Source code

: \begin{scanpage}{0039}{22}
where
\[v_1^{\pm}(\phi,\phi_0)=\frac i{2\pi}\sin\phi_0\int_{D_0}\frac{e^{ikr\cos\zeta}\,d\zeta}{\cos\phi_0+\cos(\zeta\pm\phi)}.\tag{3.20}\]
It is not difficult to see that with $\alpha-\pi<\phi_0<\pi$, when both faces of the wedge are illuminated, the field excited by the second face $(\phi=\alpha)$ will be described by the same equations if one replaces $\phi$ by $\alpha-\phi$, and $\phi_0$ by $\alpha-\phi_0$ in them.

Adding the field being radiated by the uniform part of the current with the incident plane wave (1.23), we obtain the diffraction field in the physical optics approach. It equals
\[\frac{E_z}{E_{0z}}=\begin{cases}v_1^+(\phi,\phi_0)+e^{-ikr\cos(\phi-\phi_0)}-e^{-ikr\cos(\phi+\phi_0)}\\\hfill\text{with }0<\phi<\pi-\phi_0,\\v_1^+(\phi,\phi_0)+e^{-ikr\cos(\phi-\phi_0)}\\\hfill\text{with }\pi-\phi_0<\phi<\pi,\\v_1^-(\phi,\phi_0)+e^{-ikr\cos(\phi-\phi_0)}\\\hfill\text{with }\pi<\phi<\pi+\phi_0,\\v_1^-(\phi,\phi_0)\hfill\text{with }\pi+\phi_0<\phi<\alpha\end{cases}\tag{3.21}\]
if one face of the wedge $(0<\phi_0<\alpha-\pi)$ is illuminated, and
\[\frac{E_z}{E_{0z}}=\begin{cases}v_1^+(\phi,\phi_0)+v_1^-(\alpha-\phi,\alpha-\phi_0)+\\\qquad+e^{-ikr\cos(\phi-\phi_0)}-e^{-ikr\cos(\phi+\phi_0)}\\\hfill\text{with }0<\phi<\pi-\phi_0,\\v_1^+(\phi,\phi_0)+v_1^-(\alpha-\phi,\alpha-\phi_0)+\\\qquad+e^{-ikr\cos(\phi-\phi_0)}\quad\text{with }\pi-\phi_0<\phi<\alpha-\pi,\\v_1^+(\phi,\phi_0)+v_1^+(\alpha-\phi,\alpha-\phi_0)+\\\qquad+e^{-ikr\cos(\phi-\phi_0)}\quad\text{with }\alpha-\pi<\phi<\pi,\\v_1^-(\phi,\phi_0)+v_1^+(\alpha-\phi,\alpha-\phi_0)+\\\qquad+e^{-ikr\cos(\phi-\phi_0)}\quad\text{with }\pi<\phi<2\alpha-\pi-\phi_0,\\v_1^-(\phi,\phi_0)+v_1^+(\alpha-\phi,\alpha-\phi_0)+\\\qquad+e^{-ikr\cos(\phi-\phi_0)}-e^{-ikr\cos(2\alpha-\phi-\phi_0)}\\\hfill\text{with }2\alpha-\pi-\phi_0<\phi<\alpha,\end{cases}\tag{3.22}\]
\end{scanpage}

○ ○ ○ ○ ○

TASK INSTRUCTIONS
Print only these lines, exactly: the one containing "if one face" and all after it to the end of the entries.

EXERCISE RESPONSE
if one face of the wedge $(0<\phi_0<\alpha-\pi)$ is illuminated, and
\[\frac{E_z}{E_{0z}}=\begin{cases}v_1^+(\phi,\phi_0)+v_1^-(\alpha-\phi,\alpha-\phi_0)+\\\qquad+e^{-ikr\cos(\phi-\phi_0)}-e^{-ikr\cos(\phi+\phi_0)}\\\hfill\text{with }0<\phi<\pi-\phi_0,\\v_1^+(\phi,\phi_0)+v_1^-(\alpha-\phi,\alpha-\phi_0)+\\\qquad+e^{-ikr\cos(\phi-\phi_0)}\quad\text{with }\pi-\phi_0<\phi<\alpha-\pi,\\v_1^+(\phi,\phi_0)+v_1^+(\alpha-\phi,\alpha-\phi_0)+\\\qquad+e^{-ikr\cos(\phi-\phi_0)}\quad\text{with }\alpha-\pi<\phi<\pi,\\v_1^-(\phi,\phi_0)+v_1^+(\alpha-\phi,\alpha-\phi_0)+\\\qquad+e^{-ikr\cos(\phi-\phi_0)}\quad\text{with }\pi<\phi<2\alpha-\pi-\phi_0,\\v_1^-(\phi,\phi_0)+v_1^+(\alpha-\phi,\alpha-\phi_0)+\\\qquad+e^{-ikr\cos(\phi-\phi_0)}-e^{-ikr\cos(2\alpha-\phi-\phi_0)}\\\hfill\text{with }2\alpha-\pi-\phi_0<\phi<\alpha,\end{cases}\tag{3.22}\]
\end{scanpage}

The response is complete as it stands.